* Stored data entries *
================

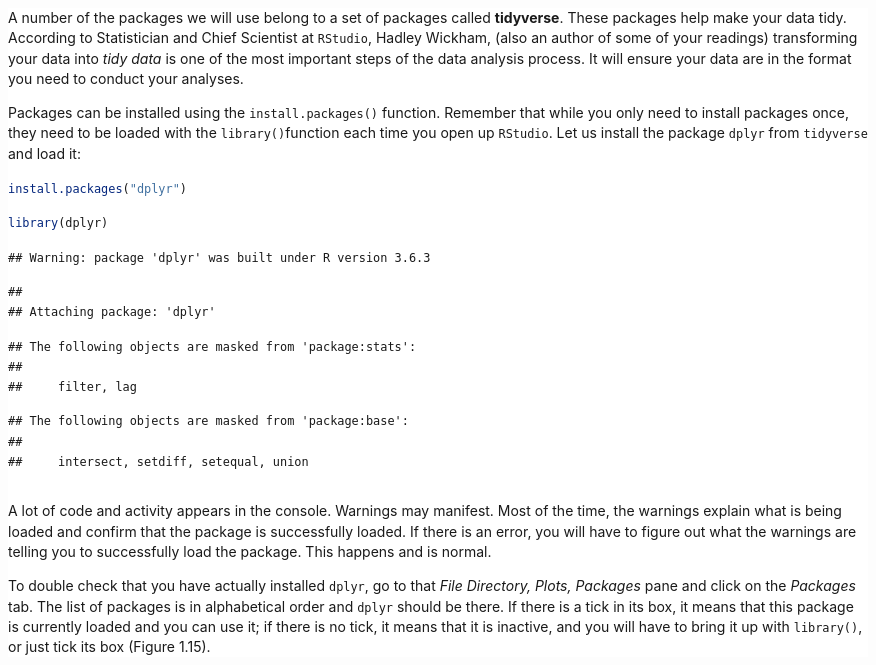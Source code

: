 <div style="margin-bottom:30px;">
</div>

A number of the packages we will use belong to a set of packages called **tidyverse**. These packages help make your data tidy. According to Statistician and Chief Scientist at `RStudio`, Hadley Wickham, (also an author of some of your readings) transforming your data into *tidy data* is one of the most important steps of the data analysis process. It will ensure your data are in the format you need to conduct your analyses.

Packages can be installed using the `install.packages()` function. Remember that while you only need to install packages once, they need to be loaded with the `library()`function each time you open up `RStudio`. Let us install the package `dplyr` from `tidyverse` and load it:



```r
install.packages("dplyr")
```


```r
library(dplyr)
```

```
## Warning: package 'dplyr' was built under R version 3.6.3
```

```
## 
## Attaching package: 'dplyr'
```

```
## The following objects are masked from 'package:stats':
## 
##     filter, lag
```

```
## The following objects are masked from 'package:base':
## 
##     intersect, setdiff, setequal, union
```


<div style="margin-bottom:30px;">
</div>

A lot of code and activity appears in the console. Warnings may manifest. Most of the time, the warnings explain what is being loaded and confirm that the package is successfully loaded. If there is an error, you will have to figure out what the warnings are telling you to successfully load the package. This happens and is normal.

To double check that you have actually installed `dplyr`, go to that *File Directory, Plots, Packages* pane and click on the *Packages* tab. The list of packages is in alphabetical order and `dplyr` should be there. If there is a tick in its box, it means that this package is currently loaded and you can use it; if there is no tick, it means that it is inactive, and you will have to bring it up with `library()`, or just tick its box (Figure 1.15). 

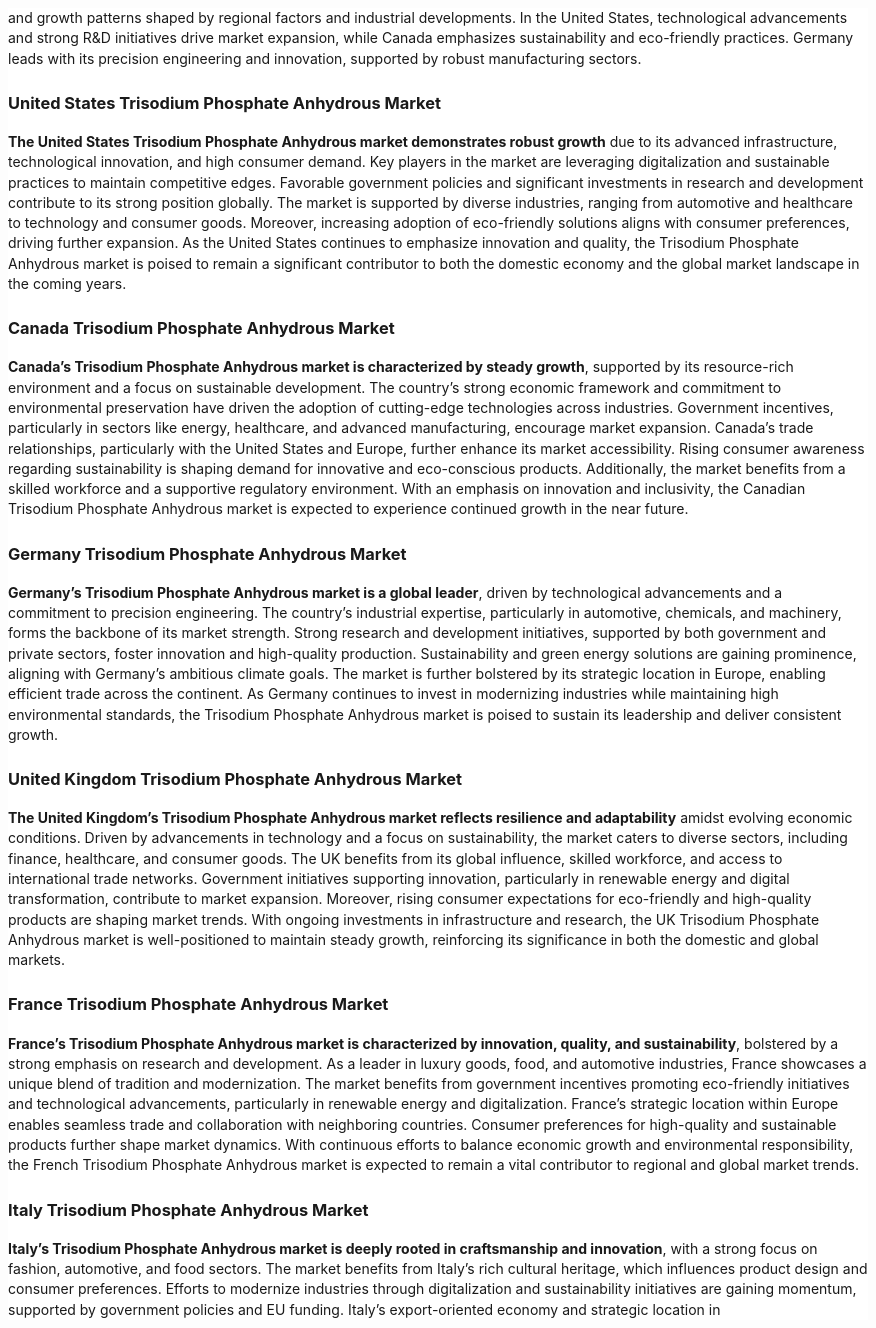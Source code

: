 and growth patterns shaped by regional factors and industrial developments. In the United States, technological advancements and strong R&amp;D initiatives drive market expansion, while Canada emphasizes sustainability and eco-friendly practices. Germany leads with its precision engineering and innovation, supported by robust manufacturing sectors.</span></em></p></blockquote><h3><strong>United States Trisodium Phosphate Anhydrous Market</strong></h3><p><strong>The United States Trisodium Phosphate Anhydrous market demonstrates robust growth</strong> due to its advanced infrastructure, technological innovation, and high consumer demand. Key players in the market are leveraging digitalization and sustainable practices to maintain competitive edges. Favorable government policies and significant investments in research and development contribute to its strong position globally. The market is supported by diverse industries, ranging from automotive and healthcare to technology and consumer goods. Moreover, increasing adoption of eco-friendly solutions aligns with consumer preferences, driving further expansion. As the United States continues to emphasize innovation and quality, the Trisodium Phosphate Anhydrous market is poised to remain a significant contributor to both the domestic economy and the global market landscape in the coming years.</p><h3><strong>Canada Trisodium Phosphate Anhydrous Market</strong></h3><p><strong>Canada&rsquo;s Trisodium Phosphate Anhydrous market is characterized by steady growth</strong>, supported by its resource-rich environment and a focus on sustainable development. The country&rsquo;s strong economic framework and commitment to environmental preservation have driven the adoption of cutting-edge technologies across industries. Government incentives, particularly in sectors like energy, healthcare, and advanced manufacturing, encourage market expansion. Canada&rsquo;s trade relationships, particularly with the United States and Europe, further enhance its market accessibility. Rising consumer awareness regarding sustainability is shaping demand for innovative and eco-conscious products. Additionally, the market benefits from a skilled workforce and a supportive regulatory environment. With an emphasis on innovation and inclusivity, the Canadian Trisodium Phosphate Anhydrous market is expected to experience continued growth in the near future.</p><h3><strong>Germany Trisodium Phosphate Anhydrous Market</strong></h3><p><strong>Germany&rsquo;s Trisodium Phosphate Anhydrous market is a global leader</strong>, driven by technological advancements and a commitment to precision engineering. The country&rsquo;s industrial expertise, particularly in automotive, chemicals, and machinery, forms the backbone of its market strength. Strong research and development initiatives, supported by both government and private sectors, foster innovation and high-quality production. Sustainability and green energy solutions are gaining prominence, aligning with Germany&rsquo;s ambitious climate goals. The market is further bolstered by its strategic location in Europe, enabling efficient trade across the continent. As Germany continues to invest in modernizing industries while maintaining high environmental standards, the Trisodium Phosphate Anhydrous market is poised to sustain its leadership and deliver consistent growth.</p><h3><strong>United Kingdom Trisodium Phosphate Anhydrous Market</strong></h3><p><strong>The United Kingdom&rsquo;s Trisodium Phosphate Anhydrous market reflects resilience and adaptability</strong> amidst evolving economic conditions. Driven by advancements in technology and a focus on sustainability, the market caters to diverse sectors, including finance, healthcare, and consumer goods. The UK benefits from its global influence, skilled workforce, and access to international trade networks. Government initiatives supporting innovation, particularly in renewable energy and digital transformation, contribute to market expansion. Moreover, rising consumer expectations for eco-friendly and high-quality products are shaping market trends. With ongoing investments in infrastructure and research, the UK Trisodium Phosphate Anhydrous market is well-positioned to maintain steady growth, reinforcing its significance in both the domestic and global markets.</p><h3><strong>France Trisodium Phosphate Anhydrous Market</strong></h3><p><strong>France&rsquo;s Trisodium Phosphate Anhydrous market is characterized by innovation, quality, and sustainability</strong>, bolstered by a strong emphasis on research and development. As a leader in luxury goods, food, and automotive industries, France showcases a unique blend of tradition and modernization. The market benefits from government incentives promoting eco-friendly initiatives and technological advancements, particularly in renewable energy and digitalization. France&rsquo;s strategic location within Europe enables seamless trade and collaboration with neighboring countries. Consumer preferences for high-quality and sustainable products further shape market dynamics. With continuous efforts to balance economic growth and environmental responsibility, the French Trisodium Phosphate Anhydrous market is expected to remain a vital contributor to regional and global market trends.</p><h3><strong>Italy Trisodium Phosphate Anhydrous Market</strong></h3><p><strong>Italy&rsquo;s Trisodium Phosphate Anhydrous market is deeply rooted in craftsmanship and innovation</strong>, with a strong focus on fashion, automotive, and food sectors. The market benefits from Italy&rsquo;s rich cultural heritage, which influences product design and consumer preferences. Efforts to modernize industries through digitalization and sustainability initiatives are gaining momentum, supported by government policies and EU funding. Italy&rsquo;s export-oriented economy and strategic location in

================

* Aim of the task *
Write out again exactly the lines from the start of the data above through the line containing "A number of", inclusive, excluding any pictures.

* Your solution *
Source code

: <div style="margin-bottom:30px;">
</div>

A number of the packages we will use belong to a set of packages called **tidyverse**. These packages help make your data tidy. According to Statistician and Chief Scientist at `RStudio`, Hadley Wickham, (also an author of some of your readings) transforming your data into *tidy data* is one of the most important steps of the data analysis process. It will ensure your data are in the format you need to conduct your analyses.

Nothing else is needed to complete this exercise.